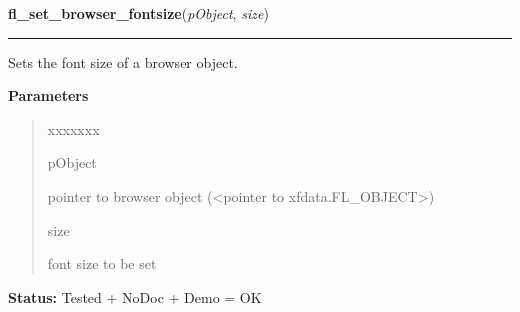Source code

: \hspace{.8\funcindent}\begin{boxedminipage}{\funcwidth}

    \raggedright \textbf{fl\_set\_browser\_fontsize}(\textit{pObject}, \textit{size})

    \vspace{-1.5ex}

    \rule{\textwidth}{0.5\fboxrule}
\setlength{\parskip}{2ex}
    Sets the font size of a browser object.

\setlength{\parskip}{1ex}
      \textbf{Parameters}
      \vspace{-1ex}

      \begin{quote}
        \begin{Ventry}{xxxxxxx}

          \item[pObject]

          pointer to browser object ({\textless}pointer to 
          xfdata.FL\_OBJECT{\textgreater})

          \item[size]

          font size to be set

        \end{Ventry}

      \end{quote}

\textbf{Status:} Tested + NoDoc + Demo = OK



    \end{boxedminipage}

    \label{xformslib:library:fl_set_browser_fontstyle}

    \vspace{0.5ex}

...

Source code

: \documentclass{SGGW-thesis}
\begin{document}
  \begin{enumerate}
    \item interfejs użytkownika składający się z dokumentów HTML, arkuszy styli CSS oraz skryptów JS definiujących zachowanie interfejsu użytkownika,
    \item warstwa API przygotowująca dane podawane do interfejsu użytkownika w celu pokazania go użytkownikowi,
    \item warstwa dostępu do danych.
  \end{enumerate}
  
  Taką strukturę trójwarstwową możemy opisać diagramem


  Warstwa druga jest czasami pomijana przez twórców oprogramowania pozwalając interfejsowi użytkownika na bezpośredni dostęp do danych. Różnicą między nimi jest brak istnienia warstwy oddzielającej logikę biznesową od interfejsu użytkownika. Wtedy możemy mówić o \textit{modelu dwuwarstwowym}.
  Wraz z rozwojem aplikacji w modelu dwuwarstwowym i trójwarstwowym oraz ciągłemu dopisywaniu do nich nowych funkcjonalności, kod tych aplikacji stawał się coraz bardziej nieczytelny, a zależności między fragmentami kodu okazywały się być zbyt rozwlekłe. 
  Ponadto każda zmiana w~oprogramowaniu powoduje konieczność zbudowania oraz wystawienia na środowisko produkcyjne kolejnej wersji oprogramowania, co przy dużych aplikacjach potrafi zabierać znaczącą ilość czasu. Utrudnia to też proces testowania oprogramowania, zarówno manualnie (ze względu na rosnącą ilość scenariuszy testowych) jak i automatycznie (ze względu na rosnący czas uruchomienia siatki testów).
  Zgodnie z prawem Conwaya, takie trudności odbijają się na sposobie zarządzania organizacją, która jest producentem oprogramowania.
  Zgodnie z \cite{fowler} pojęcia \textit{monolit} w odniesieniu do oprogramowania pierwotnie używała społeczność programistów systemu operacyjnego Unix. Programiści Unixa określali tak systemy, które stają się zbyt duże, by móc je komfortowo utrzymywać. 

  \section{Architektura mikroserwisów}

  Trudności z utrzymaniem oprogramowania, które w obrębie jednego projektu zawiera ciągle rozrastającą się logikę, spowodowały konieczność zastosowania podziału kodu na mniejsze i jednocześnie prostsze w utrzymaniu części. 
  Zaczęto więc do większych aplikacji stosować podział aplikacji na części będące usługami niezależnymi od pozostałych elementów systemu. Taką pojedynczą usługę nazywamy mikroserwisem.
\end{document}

* [THE PROBLEM]: Where a line in the material above holds "setlength", copy that line.

* [RESULT OF THE EXERCISE]:
\setlength{\parskip}{2ex}
\setlength{\parskip}{1ex}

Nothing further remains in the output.